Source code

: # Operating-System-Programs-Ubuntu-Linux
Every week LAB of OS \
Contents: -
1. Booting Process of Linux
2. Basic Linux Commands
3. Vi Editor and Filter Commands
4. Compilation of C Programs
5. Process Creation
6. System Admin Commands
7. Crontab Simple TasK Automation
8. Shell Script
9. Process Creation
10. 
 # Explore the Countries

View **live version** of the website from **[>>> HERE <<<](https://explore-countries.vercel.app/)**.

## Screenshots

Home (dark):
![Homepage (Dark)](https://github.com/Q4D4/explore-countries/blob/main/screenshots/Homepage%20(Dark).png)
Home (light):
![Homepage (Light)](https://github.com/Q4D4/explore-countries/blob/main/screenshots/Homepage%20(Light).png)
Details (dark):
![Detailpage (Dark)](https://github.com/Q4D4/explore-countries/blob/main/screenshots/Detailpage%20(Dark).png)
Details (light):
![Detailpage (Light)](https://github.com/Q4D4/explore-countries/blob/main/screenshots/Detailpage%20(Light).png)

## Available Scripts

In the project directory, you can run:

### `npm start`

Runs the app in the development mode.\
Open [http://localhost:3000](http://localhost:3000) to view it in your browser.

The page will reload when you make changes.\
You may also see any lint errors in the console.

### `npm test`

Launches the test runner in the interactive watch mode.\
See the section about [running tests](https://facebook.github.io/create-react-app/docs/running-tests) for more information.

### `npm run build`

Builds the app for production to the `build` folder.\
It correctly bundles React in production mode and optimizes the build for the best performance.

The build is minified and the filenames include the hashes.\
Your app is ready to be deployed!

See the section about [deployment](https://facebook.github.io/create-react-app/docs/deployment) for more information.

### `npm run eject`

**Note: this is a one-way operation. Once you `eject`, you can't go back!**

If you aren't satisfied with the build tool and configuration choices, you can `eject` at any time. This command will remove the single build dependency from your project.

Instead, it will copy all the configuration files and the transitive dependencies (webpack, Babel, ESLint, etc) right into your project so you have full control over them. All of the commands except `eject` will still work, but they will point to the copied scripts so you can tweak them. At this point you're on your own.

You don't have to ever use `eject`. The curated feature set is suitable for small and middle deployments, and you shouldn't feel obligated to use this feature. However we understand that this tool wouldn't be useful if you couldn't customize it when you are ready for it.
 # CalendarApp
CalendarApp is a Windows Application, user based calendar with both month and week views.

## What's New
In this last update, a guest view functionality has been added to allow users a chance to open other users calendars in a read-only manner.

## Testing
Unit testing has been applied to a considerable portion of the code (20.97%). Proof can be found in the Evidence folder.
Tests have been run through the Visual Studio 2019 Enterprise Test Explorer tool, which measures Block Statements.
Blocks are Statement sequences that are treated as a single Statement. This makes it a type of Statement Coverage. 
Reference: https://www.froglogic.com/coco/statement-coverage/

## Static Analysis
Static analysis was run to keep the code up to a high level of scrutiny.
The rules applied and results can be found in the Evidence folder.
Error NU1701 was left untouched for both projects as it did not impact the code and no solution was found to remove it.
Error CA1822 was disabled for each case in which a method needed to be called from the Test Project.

◆ ◆ ◆ ◆ ◆ ◆ ◆

Try it: Set down the preceding data verbatim. Every line belongs in the copy.

Solution to the exercise:
Source code

: # Operating-System-Programs-Ubuntu-Linux
Every week LAB of OS \
Contents: -
1. Booting Process of Linux
2. Basic Linux Commands
3. Vi Editor and Filter Commands
4. Compilation of C Programs
5. Process Creation
6. System Admin Commands
7. Crontab Simple TasK Automation
8. Shell Script
9. Process Creation
10. 
 # Explore the Countries

View **live version** of the website from **[>>> HERE <<<](https://explore-countries.vercel.app/)**.

## Screenshots

Home (dark):
![Homepage (Dark)](https://github.com/Q4D4/explore-countries/blob/main/screenshots/Homepage%20(Dark).png)
Home (light):
![Homepage (Light)](https://github.com/Q4D4/explore-countries/blob/main/screenshots/Homepage%20(Light).png)
Details (dark):
![Detailpage (Dark)](https://github.com/Q4D4/explore-countries/blob/main/screenshots/Detailpage%20(Dark).png)
Details (light):
![Detailpage (Light)](https://github.com/Q4D4/explore-countries/blob/main/screenshots/Detailpage%20(Light).png)

## Available Scripts

In the project directory, you can run:

### `npm start`

Runs the app in the development mode.\
Open [http://localhost:3000](http://localhost:3000) to view it in your browser.

The page will reload when you make changes.\
You may also see any lint errors in the console.

### `npm test`

Launches the test runner in the interactive watch mode.\
See the section about [running tests](https://facebook.github.io/create-react-app/docs/running-tests) for more information.

### `npm run build`

Builds the app for production to the `build` folder.\
It correctly bundles React in production mode and optimizes the build for the best performance.

The build is minified and the filenames include the hashes.\
Your app is ready to be deployed!

See the section about [deployment](https://facebook.github.io/create-react-app/docs/deployment) for more information.

### `npm run eject`

**Note: this is a one-way operation. Once you `eject`, you can't go back!**

If you aren't satisfied with the build tool and configuration choices, you can `eject` at any time. This command will remove the single build dependency from your project.

Instead, it will copy all the configuration files and the transitive dependencies (webpack, Babel, ESLint, etc) right into your project so you have full control over them. All of the commands except `eject` will still work, but they will point to the copied scripts so you can tweak them. At this point you're on your own.

You don't have to ever use `eject`. The curated feature set is suitable for small and middle deployments, and you shouldn't feel obligated to use this feature. However we understand that this tool wouldn't be useful if you couldn't customize it when you are ready for it.
 # CalendarApp
CalendarApp is a Windows Application, user based calendar with both month and week views.

## What's New
In this last update, a guest view functionality has been added to allow users a chance to open other users calendars in a read-only manner.

## Testing
Unit testing has been applied to a considerable portion of the code (20.97%). Proof can be found in the Evidence folder.
Tests have been run through the Visual Studio 2019 Enterprise Test Explorer tool, which measures Block Statements.
Blocks are Statement sequences that are treated as a single Statement. This makes it a type of Statement Coverage. 
Reference: https://www.froglogic.com/coco/statement-coverage/

## Static Analysis
Static analysis was run to keep the code up to a high level of scrutiny.
The rules applied and results can be found in the Evidence folder.
Error NU1701 was left untouched for both projects as it did not impact the code and no solution was found to remove it.
Error CA1822 was disabled for each case in which a method needed to be called from the Test Project.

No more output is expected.